As you can probably tell, neither option has worked that well for me. But with dh_debputy, I have made it a goal that it will not “self-taint” the final output. If dh_debputy fails, you should be able to tweak the manifest and re-run dh_debputy with the same arguments.
- No waiting for dpkg-buildpackage -nc nor anything implied by that.
- No “self-tainting” of the final deb. The result you get, is the result you would have gotten if the previous dh_debputy run never happened.
- Because dh_debputy produces the final result, I do not have to run multiple tools in “the right” order.
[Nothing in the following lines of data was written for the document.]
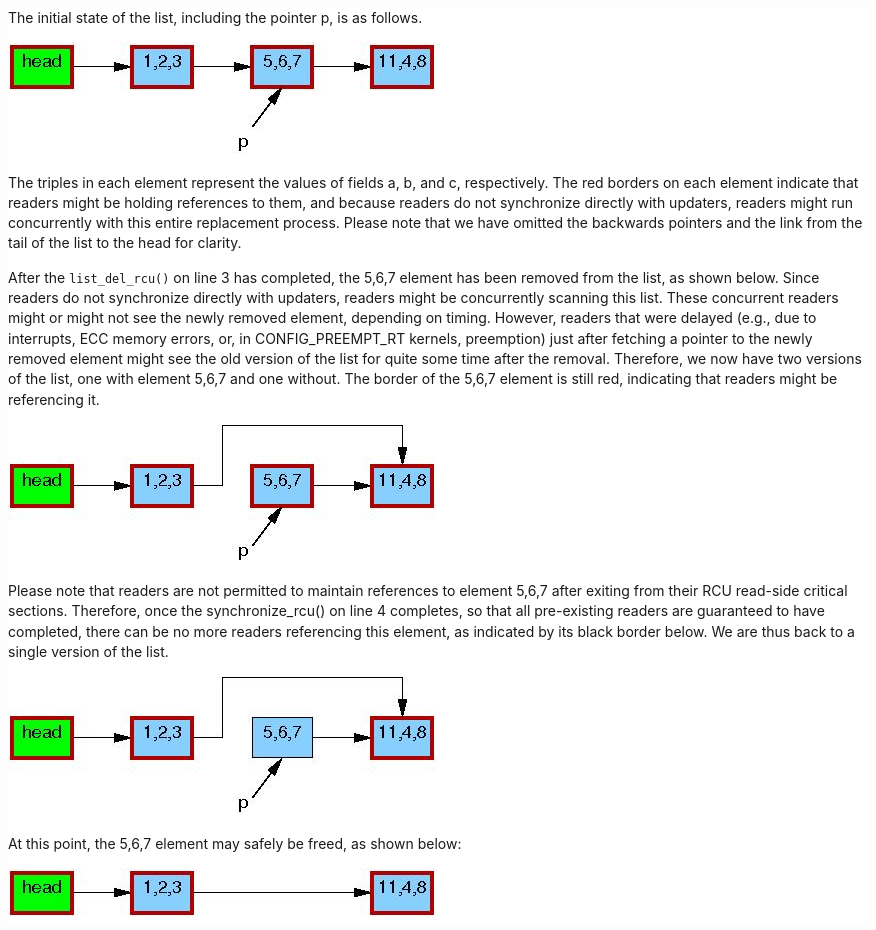 The initial state of the list, including the pointer p, is as follows. 

![MultiVersion1.jpg](./img/Cpp/MultiVersion1.jpg)

The triples in each element represent the values of fields a, b, and c, respectively. The red borders on each element indicate that readers might be holding references to them, and because readers do not synchronize directly with updaters, readers might run concurrently with this entire replacement process. Please note that we have omitted the backwards pointers and the link from the tail of the list to the head for clarity. 

After the `list_del_rcu()` on line 3 has completed, the 5,6,7 element has been removed from the list, as shown below. Since readers do not synchronize directly with updaters, readers might be concurrently scanning this list. These concurrent readers might or might not see the newly removed element, depending on timing. However, readers that were delayed (e.g., due to interrupts, ECC memory errors, or, in CONFIG_PREEMPT_RT kernels, preemption) just after fetching a pointer to the newly removed element might see the old version of the list for quite some time after the removal. Therefore, we now have two versions of the list, one with element 5,6,7 and one without. The border of the 5,6,7 element is still red, indicating that readers might be referencing it. 

![MultiVersionDelete2.jpg](./img/Cpp/MultiVersionDelete2.jpg)

Please note that readers are not permitted to maintain references to element 5,6,7 after exiting from their RCU read-side critical sections. Therefore, once the synchronize_rcu() on line 4 completes, so that all pre-existing readers are guaranteed to have completed, there can be no more readers referencing this element, as indicated by its black border below. We are thus back to a single version of the list. 

![MultiVersionDelete3.jpg](./img/Cpp/MultiVersionDelete3.jpg)

At this point, the 5,6,7 element may safely be freed, as shown below: 

![MultiVersionDelete4.jpg](./img/Cpp/MultiVersionDelete4.jpg)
Obviously, this is currently a lot easier, because debputy is not involved in the upstream build system at all. If this feature is useful to you, please do let me know and I will try to preserve it as debputy progresses in features.
Packager provided files
On a different topic, have you ever wondered what kind of files you can place into the debian directory that debhelper automatically picks up or reacts too? I do not have an answer to that beyond it is over 80 files and that as the maintainer of debhelper, I am not willing to manually maintain such a list manually.
However, I do know what the answer is in debputy, because I can just ask debputy:
$ debputy plugin list packager-provided-files
+-----------------------------+---------------------------------------------[...]
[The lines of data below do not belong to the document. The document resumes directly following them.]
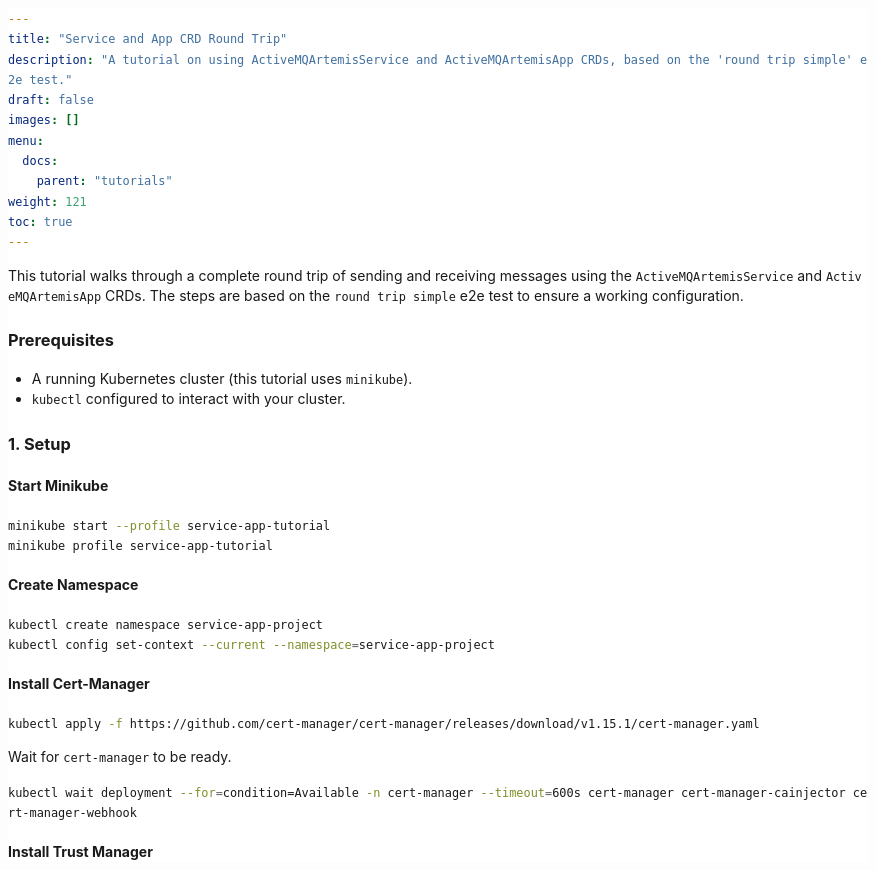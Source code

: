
 ```yaml
---
title: "Service and App CRD Round Trip"
description: "A tutorial on using ActiveMQArtemisService and ActiveMQArtemisApp CRDs, based on the 'round trip simple' e2e test."
draft: false
images: []
menu:
  docs:
    parent: "tutorials"
weight: 121
toc: true
---
```


This tutorial walks through a complete round trip of sending and receiving messages using the `ActiveMQArtemisService` and `ActiveMQArtemisApp` CRDs. The steps are based on the `round trip simple` e2e test to ensure a working configuration.

### Prerequisites

- A running Kubernetes cluster (this tutorial uses `minikube`).
- `kubectl` configured to interact with your cluster.

### 1. Setup

#### Start Minikube

```bash {"stage":"init", "id":"minikube_start", "runtime":"bash"}
minikube start --profile service-app-tutorial
minikube profile service-app-tutorial
```

#### Create Namespace

```bash {"stage":"init", "runtime":"bash" }
kubectl create namespace service-app-project
kubectl config set-context --current --namespace=service-app-project
```

#### Install Cert-Manager

```bash {"stage":"init", "label":"install cert-manager", "runtime":"bash"}
kubectl apply -f https://github.com/cert-manager/cert-manager/releases/download/v1.15.1/cert-manager.yaml
```

Wait for `cert-manager` to be ready.

```bash {"stage":"init", "label":"wait for cert-manager", "runtime":"bash"}
kubectl wait deployment --for=condition=Available -n cert-manager --timeout=600s cert-manager cert-manager-cainjector cert-manager-webhook
```

#### Install Trust Manager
| Stem | Installed As [...]
+-----------------------------+---------------------------------------------[...]
| NEWS | /usr/share/doc/{name}/NEWS.Debian [...]
| README.Debian | /usr/share/doc/{name}/README.Debian [...]
| TODO | /usr/share/doc/{name}/TODO.Debian [...]
| bug-control | /usr/share/bug/{name}/control [...]
| bug-presubj | /usr/share/bug/{name}/presubj [...]
| bug-script | /usr/share/bug/{name}/script [...]
| changelog | /usr/share/doc/{name}/changelog.Debian [...]
| copyright | /usr/share/doc/{name}/copyright [...]
[...]
This will list all file types (Stem column) that debputy knows about and it accounts for any plugin that debputy can find. Note to be deterministic, debputy will not auto-load plugins that have not been explicitly requested during package builds. So this list could list files that are available but not active for your current package.
Note the output is not intended to be machine readable. That may come in later version. Feel free to chime in if you have a concrete use-case.
Take it for a spin
As I started this blog post with, debputy is now available in unstable. I hope you will take it for a spin on some of your simpler packages and provide feedback on it. 
For documentation, please have a look at:
- GETTING-STARTED-WITH-dh-debputy.md (how-to guide)
- MANIFEST-FORMAT.md (reference documentation)
Thanks for considering
PS: My deepest respect to the fakeroot maintainers. That game of whack-a-mole is not something I would have been willing to maintain. I think fakeroot is like the Python GIL in the sense that it has been important in getting Debian to where it is today. But at the same time, I feel it is time to let go of the “crutch” and find a proper solution.